An exact reproduction of the records is required, with all pictures omitted.

┌──

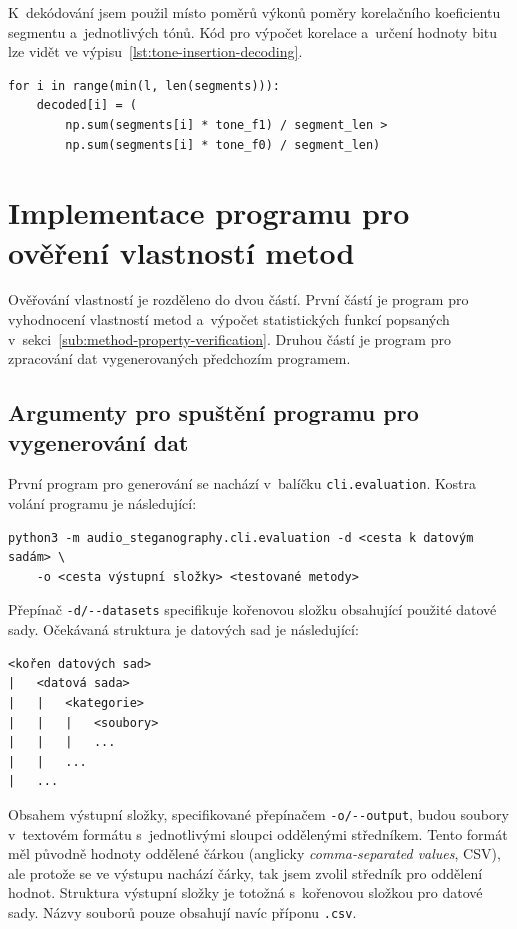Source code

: K~dekódování jsem použil místo poměrů výkonů poměry korelačního koeficientu
segmentu a~jednotlivých tónů. Kód pro výpočet korelace a~určení hodnoty bitu
lze vidět ve výpisu~\ref{lst:tone-insertion-decoding}.

\begin{lstlisting}[language=PythonPlus, label={lst:tone-insertion-decoding},
caption={Výpočet korelace mezi segmenty a~tóny.}, float]
for i in range(min(l, len(segments))):
    decoded[i] = (
        np.sum(segments[i] * tone_f1) / segment_len >
        np.sum(segments[i] * tone_f0) / segment_len)
\end{lstlisting}

\section{Implementace programu pro ověření vlastností metod}
\label{sec:evaluation-program-implementation}

Ověřování vlastností je rozděleno do dvou částí. První částí je program pro
vyhodnocení vlastností metod a~výpočet statistických funkcí popsaných
v~sekci~\ref{sub:method-property-verification}. Druhou částí je program pro
zpracování dat vygenerovaných předchozím programem.

\subsection*{Argumenty pro spuštění programu pro vygenerování dat}
\label{sub:evaluation-program-tui-arguments}

První program pro generování se nachází v~balíčku \texttt{cli.evaluation}.
Kostra volání programu je následující:

\begin{verbatim}
python3 -m audio_steganography.cli.evaluation -d <cesta k datovým sadám> \
    -o <cesta výstupní složky> <testované metody>
\end{verbatim}

\noindent Přepínač \verb|-d/--datasets| specifikuje kořenovou složku obsahující
použité datové sady. Očekávaná struktura je datových sad je následující:

\begin{verbatim}
<kořen datových sad>
|   <datová sada>
|   |   <kategorie>
|   |   |   <soubory>
|   |   |   ...
|   |   ...
|   ...
\end{verbatim}

\noindent Obsahem výstupní složky, specifikované přepínačem \verb|-o/--output|,
budou soubory v~textovém formátu s~jednotlivými sloupci oddělenými středníkem.
Tento formát měl původně hodnoty oddělené čárkou (anglicky
\textit{comma-separated values}, CSV), ale protože se ve výstupu nachází čárky,
tak jsem zvolil středník pro oddělení hodnot. Struktura výstupní složky je
totožná s~kořenovou složkou pro datové sady. Názvy souborů pouze obsahují navíc
příponu \texttt{.csv}.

└──

**Written answer**
Source code

: K~dekódování jsem použil místo poměrů výkonů poměry korelačního koeficientu
segmentu a~jednotlivých tónů. Kód pro výpočet korelace a~určení hodnoty bitu
lze vidět ve výpisu~\ref{lst:tone-insertion-decoding}.

\begin{lstlisting}[language=PythonPlus, label={lst:tone-insertion-decoding},
caption={Výpočet korelace mezi segmenty a~tóny.}, float]
for i in range(min(l, len(segments))):
    decoded[i] = (
        np.sum(segments[i] * tone_f1) / segment_len >
        np.sum(segments[i] * tone_f0) / segment_len)
\end{lstlisting}

\section{Implementace programu pro ověření vlastností metod}
\label{sec:evaluation-program-implementation}

Ověřování vlastností je rozděleno do dvou částí. První částí je program pro
vyhodnocení vlastností metod a~výpočet statistických funkcí popsaných
v~sekci~\ref{sub:method-property-verification}. Druhou částí je program pro
zpracování dat vygenerovaných předchozím programem.

\subsection*{Argumenty pro spuštění programu pro vygenerování dat}
\label{sub:evaluation-program-tui-arguments}

První program pro generování se nachází v~balíčku \texttt{cli.evaluation}.
Kostra volání programu je následující:

\begin{verbatim}
python3 -m audio_steganography.cli.evaluation -d <cesta k datovým sadám> \
    -o <cesta výstupní složky> <testované metody>
\end{verbatim}

\noindent Přepínač \verb|-d/--datasets| specifikuje kořenovou složku obsahující
použité datové sady. Očekávaná struktura je datových sad je následující:

\begin{verbatim}
<kořen datových sad>
|   <datová sada>
|   |   <kategorie>
|   |   |   <soubory>
|   |   |   ...
|   |   ...
|   ...
\end{verbatim}

\noindent Obsahem výstupní složky, specifikované přepínačem \verb|-o/--output|,
budou soubory v~textovém formátu s~jednotlivými sloupci oddělenými středníkem.
Tento formát měl původně hodnoty oddělené čárkou (anglicky
\textit{comma-separated values}, CSV), ale protože se ve výstupu nachází čárky,
tak jsem zvolil středník pro oddělení hodnot. Struktura výstupní složky je
totožná s~kořenovou složkou pro datové sady. Názvy souborů pouze obsahují navíc
příponu \texttt{.csv}.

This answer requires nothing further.